======== Data extract ========
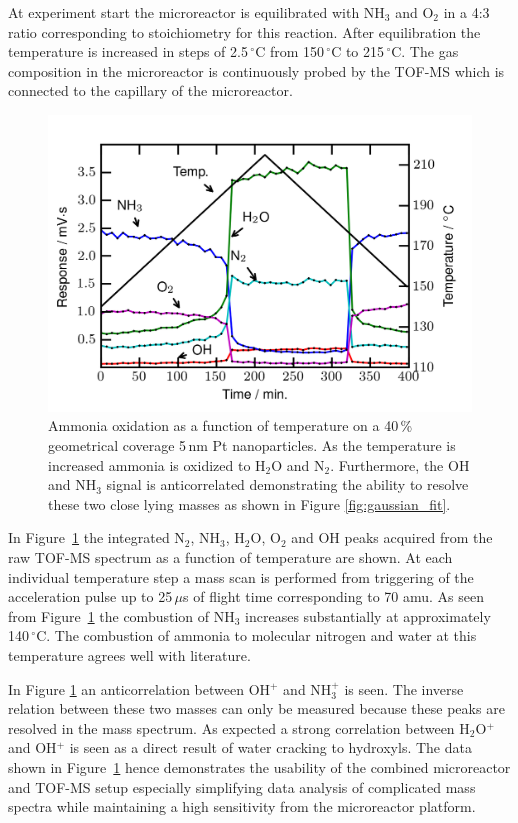 \documentclass[aip,rsi]{revtex4-1}
\begin{document}
At experiment start the microreactor is equilibrated with NH$_3$ and O$_2$ in a 4:3 ratio corresponding to stoichiometry for this reaction. After equilibration the temperature is increased in steps of 2.5\,$^{\circ}$C from 150\,$^{\circ}$C to 215\,$^{\circ}$C. The gas composition in the microreactor is continuously probed by the TOF-MS which is connected to the capillary of the microreactor.
\begin{figure}
 \includegraphics[width=14cm]{ammonia_reactivity.png}%
 \caption{Ammonia oxidation as a function of temperature on a 40\,\% geometrical coverage 5\,nm Pt nanoparticles. As the temperature is increased ammonia is oxidized to H$_2$O and N$_2$. Furthermore, the OH and NH$_3$ signal is anticorrelated demonstrating the ability to resolve these two close lying masses as shown in Figure \ref{fig:gaussian_fit}.\label{fig:ammonia_reactivity}}%
\end{figure}
In Figure~\ref{fig:ammonia_reactivity} the integrated N$_2$, NH$_3$, H$_2$O, O$_2$ and OH peaks acquired from the raw TOF-MS spectrum as a function of temperature are shown. At each individual temperature step a mass scan is performed from triggering of the acceleration pulse up to 25\,$\mu$s of flight time corresponding to 70 amu. As seen from Figure~\ref{fig:ammonia_reactivity} the combustion of NH$_3$ increases substantially at approximately 140\,$^{\circ}$C. The combustion of ammonia to molecular nitrogen and water at this temperature agrees well with literature\cite{Imbihl2007,Zeng2009}. 

In Figure \ref{fig:ammonia_reactivity} an anticorrelation between OH$^{+}$ and NH$_3^+$ is seen. The inverse relation between these two masses can only be measured because these peaks are resolved in the mass spectrum. As expected a strong correlation between H$_2$O$^{+}$ and OH$^+$ is seen as a direct result of water cracking to hydroxyls. The data shown in Figure~\ref{fig:ammonia_reactivity} hence demonstrates the usability of the combined microreactor and TOF-MS setup especially simplifying data analysis of complicated mass spectra while maintaining a high sensitivity from the microreactor platform.
\end{document}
========
Repeat the material above word for word, please, apart from its images.

 \documentclass[aip,rsi]{revtex4-1}
\begin{document}
At experiment start the microreactor is equilibrated with NH$_3$ and O$_2$ in a 4:3 ratio corresponding to stoichiometry for this reaction. After equilibration the temperature is increased in steps of 2.5\,$^{\circ}$C from 150\,$^{\circ}$C to 215\,$^{\circ}$C. The gas composition in the microreactor is continuously probed by the TOF-MS which is connected to the capillary of the microreactor.
\begin{figure}
 \includegraphics[width=14cm]{ammonia_reactivity.png}%
 \caption{Ammonia oxidation as a function of temperature on a 40\,\% geometrical coverage 5\,nm Pt nanoparticles. As the temperature is increased ammonia is oxidized to H$_2$O and N$_2$. Furthermore, the OH and NH$_3$ signal is anticorrelated demonstrating the ability to resolve these two close lying masses as shown in Figure \ref{fig:gaussian_fit}.\label{fig:ammonia_reactivity}}%
\end{figure}
In Figure~\ref{fig:ammonia_reactivity} the integrated N$_2$, NH$_3$, H$_2$O, O$_2$ and OH peaks acquired from the raw TOF-MS spectrum as a function of temperature are shown. At each individual temperature step a mass scan is performed from triggering of the acceleration pulse up to 25\,$\mu$s of flight time corresponding to 70 amu. As seen from Figure~\ref{fig:ammonia_reactivity} the combustion of NH$_3$ increases substantially at approximately 140\,$^{\circ}$C. The combustion of ammonia to molecular nitrogen and water at this temperature agrees well with literature\cite{Imbihl2007,Zeng2009}. 

In Figure \ref{fig:ammonia_reactivity} an anticorrelation between OH$^{+}$ and NH$_3^+$ is seen. The inverse relation between these two masses can only be measured because these peaks are resolved in the mass spectrum. As expected a strong correlation between H$_2$O$^{+}$ and OH$^+$ is seen as a direct result of water cracking to hydroxyls. The data shown in Figure~\ref{fig:ammonia_reactivity} hence demonstrates the usability of the combined microreactor and TOF-MS setup especially simplifying data analysis of complicated mass spectra while maintaining a high sensitivity from the microreactor platform.
\end{document}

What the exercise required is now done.